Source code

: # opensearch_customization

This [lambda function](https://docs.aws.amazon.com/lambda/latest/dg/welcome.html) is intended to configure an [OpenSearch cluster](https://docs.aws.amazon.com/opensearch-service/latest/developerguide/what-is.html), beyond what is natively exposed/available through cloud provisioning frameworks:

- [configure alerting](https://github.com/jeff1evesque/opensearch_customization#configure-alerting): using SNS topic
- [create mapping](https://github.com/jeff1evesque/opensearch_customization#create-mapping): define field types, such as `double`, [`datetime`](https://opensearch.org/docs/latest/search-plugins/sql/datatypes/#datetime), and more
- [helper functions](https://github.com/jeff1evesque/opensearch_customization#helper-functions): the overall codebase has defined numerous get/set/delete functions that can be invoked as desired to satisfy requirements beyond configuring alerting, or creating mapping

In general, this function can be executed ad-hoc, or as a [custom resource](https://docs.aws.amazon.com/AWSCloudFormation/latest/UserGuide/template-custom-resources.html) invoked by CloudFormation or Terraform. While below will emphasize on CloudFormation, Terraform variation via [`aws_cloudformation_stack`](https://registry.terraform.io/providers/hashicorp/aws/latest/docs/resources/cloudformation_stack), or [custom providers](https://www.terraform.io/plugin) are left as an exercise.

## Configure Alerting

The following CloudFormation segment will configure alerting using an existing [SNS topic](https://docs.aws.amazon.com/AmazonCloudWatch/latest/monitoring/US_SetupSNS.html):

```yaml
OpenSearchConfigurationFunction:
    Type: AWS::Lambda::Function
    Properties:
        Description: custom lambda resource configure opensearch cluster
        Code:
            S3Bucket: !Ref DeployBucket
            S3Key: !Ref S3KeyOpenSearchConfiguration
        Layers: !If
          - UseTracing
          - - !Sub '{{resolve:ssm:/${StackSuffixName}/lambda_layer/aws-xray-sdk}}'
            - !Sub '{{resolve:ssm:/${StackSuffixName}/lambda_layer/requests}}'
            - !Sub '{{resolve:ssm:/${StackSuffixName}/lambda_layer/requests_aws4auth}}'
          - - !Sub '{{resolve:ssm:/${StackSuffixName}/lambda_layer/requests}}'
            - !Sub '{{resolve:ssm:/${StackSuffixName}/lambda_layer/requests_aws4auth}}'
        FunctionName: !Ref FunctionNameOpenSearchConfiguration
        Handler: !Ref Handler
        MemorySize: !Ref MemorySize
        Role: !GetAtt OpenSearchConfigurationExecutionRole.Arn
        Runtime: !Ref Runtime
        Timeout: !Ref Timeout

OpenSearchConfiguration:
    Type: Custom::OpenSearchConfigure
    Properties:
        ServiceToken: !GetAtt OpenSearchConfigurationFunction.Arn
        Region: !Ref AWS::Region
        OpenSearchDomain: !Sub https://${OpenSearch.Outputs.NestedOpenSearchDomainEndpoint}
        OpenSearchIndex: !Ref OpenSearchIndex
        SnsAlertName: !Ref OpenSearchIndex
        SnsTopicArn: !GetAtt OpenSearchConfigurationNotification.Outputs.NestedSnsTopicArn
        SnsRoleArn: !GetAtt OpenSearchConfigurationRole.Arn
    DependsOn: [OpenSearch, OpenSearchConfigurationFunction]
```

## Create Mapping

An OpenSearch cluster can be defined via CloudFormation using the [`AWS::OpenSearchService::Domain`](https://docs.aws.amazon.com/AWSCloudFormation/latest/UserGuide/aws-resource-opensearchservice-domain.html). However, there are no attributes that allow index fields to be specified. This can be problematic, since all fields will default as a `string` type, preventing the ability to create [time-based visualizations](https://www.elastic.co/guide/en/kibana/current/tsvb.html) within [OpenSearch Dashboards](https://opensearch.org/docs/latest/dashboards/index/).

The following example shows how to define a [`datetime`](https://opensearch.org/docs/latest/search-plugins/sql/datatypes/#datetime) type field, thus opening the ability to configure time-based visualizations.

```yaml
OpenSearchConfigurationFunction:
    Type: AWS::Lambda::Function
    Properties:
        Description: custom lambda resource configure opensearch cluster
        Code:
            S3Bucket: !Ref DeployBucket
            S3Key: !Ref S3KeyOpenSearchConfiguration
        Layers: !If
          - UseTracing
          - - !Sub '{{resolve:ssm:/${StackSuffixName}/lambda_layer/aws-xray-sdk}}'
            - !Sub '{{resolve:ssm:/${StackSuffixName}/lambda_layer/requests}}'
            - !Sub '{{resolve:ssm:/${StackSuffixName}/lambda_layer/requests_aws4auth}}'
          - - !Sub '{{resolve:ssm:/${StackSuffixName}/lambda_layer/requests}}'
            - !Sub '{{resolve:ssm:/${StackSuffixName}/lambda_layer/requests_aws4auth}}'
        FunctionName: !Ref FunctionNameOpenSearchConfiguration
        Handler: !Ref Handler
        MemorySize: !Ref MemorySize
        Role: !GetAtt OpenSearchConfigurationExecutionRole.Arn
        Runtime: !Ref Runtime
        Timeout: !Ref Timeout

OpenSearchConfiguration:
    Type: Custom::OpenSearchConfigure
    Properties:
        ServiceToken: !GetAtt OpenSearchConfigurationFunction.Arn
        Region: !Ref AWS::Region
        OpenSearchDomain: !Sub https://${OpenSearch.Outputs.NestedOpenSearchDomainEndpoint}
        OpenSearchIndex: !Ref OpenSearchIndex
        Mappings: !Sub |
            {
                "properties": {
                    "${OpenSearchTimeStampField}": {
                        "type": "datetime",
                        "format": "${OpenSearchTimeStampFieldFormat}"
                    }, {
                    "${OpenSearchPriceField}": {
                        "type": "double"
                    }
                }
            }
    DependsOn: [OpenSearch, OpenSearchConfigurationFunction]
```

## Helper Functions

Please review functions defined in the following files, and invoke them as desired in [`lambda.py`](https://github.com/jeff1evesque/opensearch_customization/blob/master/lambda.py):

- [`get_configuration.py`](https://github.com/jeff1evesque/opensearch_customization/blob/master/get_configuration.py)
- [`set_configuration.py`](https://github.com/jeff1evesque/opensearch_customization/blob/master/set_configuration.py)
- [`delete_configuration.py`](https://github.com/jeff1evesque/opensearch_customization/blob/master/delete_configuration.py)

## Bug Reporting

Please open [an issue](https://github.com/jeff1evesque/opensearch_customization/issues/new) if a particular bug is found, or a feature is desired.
************
WHAT TO DO: Return each line in the records that holds the string "plugins".

YOUR SOLUTION:
- [create mapping](https://github.com/jeff1evesque/opensearch_customization#create-mapping): define field types, such as `double`, [`datetime`](https://opensearch.org/docs/latest/search-plugins/sql/datatypes/#datetime), and more
The following example shows how to define a [`datetime`](https://opensearch.org/docs/latest/search-plugins/sql/datatypes/#datetime) type field, thus opening the ability to configure time-based visualizations.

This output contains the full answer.